## Information provided
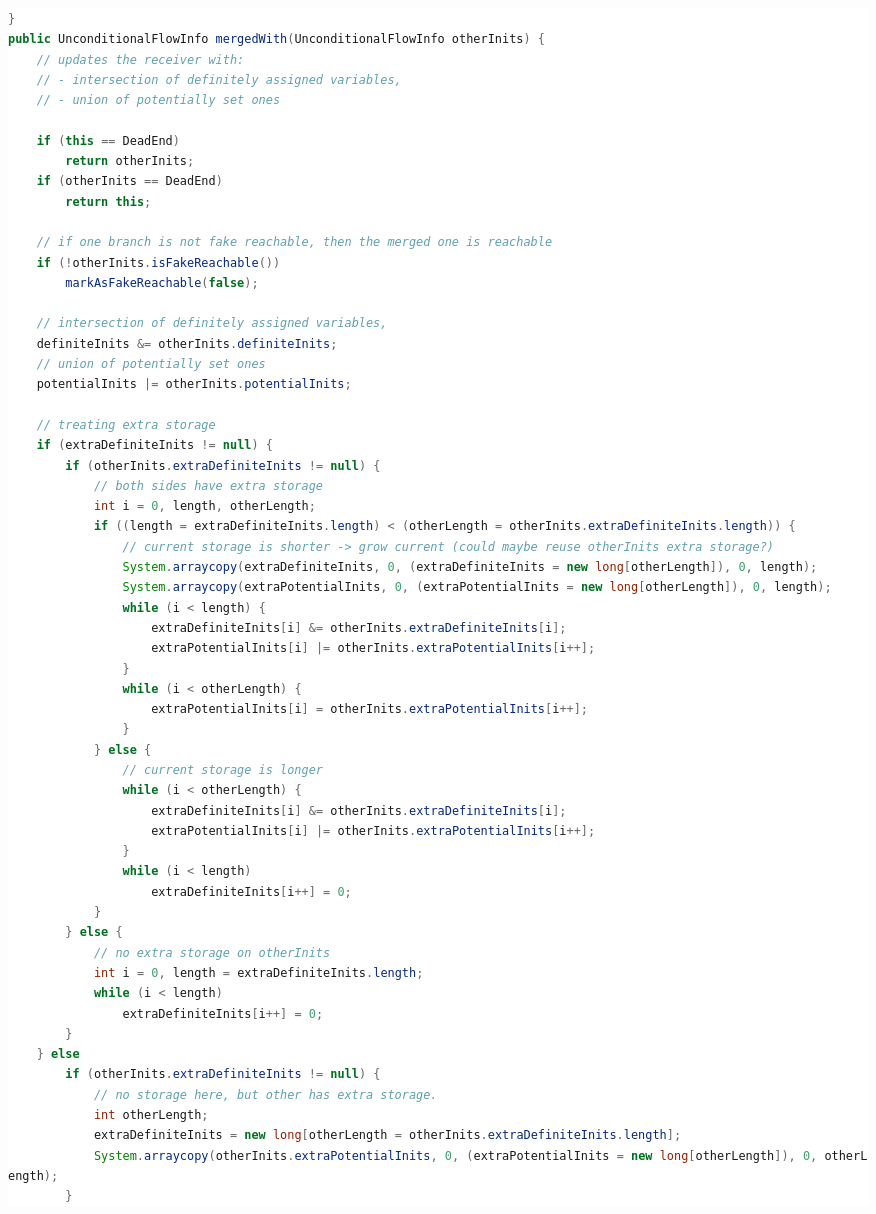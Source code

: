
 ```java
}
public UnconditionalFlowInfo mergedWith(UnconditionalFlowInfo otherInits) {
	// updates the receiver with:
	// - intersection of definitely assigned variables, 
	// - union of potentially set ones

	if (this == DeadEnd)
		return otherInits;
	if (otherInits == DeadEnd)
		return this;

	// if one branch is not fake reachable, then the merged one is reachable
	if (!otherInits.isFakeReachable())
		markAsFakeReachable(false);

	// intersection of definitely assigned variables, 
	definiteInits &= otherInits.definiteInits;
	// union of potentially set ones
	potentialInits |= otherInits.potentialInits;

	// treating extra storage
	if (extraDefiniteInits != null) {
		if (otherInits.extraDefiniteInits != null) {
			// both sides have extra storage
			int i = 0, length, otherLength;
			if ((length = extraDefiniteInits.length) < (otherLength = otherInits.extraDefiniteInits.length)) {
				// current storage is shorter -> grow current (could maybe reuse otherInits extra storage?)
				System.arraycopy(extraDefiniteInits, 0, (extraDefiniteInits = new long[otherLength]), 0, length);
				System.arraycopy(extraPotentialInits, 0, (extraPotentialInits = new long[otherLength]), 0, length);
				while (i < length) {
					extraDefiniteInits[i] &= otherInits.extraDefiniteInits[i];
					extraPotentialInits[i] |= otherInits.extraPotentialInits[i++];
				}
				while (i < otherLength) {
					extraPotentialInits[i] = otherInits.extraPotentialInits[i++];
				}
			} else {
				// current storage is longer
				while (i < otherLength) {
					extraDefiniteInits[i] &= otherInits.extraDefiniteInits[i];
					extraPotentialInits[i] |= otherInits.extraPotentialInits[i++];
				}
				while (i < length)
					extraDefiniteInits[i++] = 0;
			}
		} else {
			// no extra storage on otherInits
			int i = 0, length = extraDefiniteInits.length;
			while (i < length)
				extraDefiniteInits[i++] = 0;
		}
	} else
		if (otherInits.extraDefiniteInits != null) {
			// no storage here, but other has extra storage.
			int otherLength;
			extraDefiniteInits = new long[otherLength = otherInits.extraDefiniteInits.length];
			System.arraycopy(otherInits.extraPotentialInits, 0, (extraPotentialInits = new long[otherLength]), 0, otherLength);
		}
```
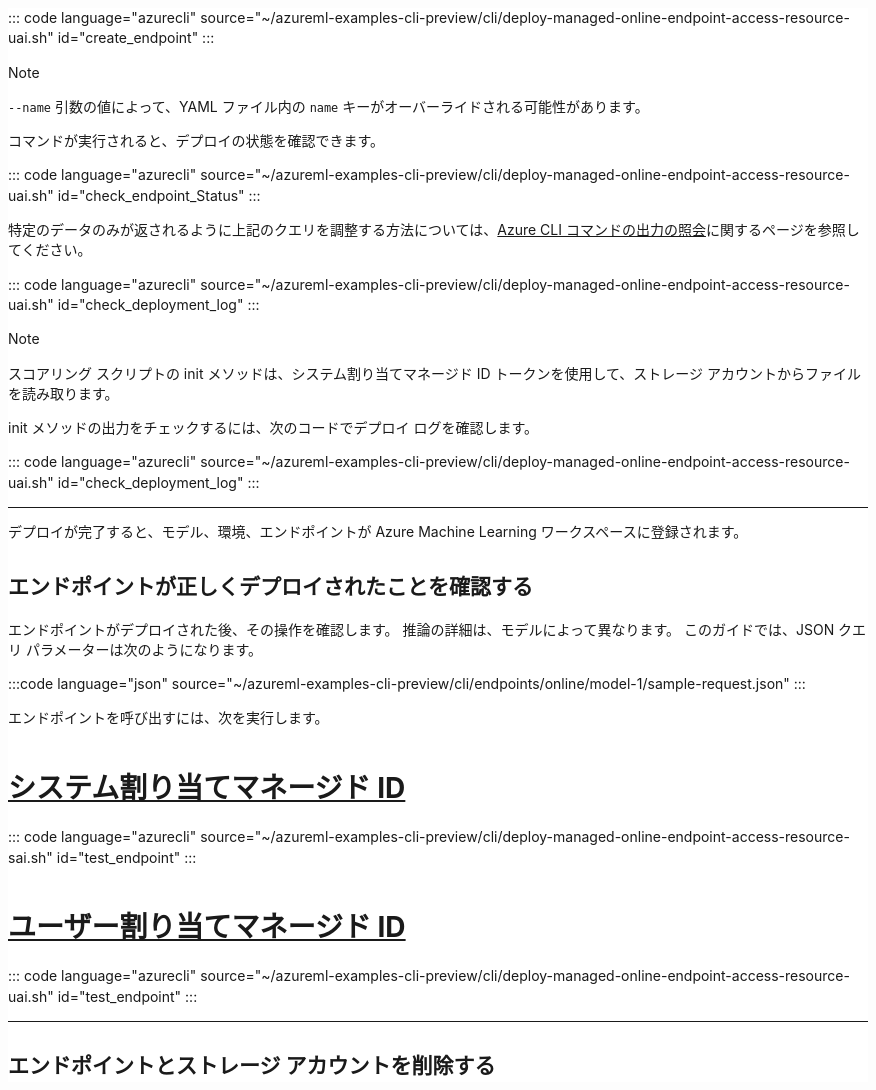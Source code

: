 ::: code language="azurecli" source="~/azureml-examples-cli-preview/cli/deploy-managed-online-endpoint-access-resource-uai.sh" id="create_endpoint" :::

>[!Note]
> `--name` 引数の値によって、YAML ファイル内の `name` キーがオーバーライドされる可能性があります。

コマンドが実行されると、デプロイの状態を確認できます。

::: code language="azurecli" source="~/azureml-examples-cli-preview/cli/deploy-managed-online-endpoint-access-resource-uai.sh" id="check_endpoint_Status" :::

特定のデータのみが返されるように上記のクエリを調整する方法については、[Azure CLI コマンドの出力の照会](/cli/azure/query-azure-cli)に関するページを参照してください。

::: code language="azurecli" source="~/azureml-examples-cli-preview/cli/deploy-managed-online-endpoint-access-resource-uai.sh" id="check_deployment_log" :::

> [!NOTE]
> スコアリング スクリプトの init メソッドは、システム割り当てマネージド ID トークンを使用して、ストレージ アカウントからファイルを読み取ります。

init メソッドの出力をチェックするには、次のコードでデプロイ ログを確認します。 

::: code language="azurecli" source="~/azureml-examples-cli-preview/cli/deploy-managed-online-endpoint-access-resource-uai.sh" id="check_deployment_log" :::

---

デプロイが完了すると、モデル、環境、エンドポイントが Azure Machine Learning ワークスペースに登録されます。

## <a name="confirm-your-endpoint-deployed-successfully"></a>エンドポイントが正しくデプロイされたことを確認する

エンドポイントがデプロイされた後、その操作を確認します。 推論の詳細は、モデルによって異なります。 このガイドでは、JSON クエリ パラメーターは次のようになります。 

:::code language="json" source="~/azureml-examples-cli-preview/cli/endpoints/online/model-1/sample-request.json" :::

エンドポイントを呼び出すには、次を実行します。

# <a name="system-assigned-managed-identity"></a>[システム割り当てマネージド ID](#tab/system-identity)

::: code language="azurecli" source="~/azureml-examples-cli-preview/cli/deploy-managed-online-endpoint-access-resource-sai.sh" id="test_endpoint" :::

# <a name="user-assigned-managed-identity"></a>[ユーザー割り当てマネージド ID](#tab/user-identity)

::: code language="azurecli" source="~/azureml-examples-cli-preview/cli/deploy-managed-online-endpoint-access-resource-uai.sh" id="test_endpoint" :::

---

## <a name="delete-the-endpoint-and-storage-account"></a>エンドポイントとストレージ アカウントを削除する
---
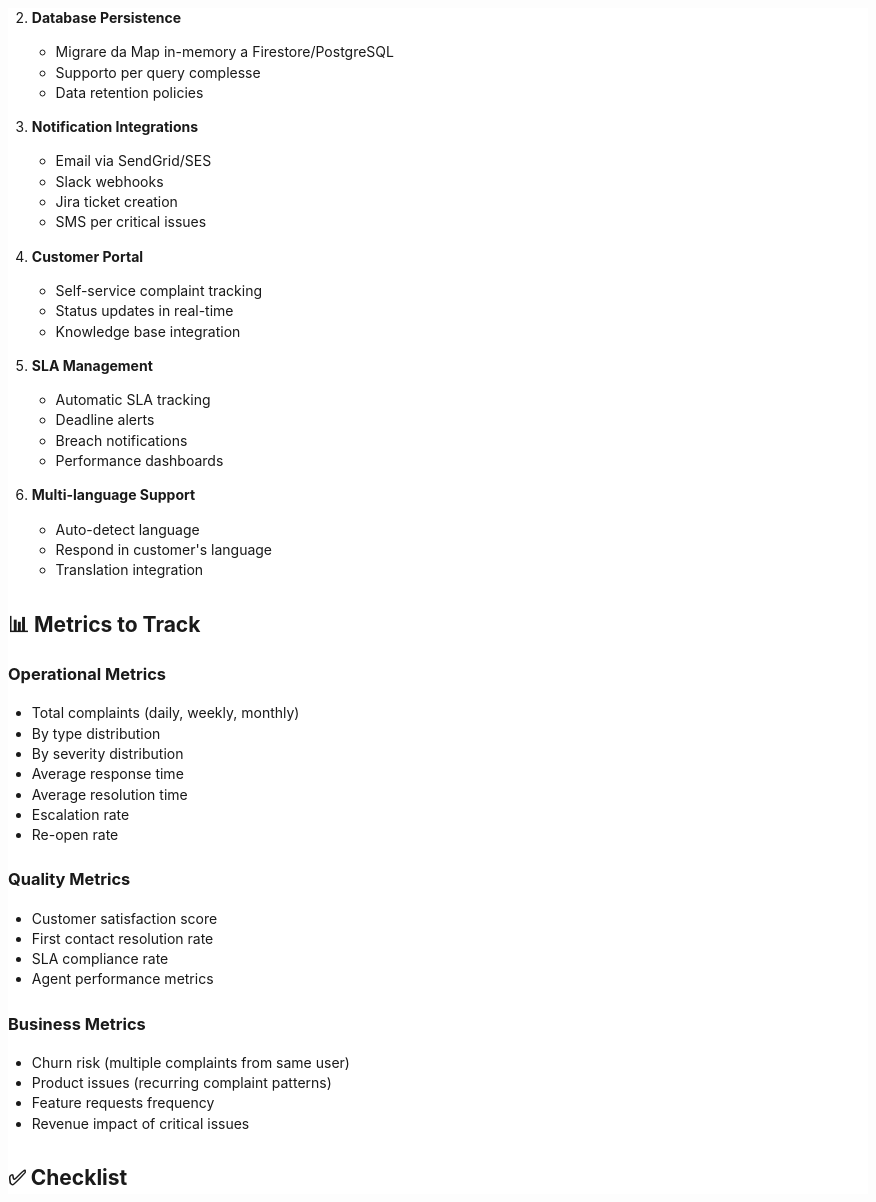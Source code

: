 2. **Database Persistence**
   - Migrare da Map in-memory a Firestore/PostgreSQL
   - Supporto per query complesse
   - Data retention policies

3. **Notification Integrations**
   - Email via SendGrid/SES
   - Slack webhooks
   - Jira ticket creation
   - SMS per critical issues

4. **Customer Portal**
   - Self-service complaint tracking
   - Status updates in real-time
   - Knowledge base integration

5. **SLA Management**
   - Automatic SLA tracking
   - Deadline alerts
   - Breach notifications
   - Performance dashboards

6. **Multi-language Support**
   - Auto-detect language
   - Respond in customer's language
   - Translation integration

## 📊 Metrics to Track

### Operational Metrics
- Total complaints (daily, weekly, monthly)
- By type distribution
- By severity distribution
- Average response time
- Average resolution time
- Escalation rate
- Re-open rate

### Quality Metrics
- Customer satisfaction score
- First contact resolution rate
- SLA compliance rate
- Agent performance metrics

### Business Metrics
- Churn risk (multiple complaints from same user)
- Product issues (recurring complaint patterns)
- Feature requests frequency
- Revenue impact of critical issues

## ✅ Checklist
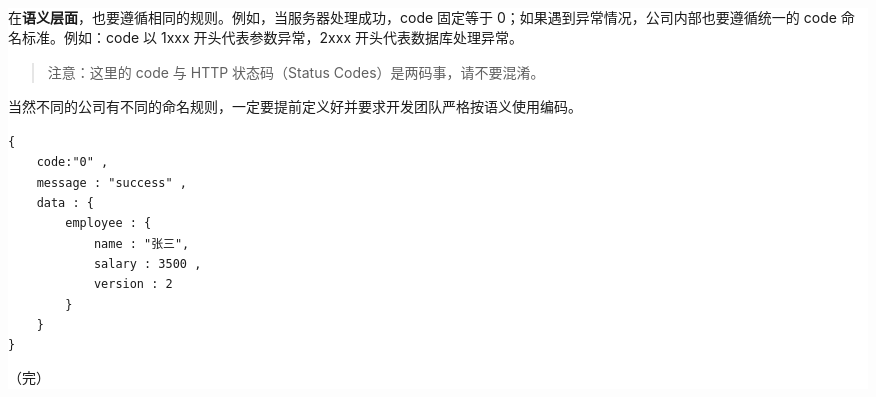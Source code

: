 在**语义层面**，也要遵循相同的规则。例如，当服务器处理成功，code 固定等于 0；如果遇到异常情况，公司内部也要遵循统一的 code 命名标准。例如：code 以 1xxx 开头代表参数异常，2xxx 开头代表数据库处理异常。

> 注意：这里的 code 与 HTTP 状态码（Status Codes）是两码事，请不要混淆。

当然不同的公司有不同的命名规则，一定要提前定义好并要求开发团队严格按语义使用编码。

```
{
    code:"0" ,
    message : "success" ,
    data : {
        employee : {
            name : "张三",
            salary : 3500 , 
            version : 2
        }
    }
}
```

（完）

## What you should do
Above are the records; copy every line in them that holds the word "updates".

## Task output
	// updates the receiver with:
   - Status updates in real-time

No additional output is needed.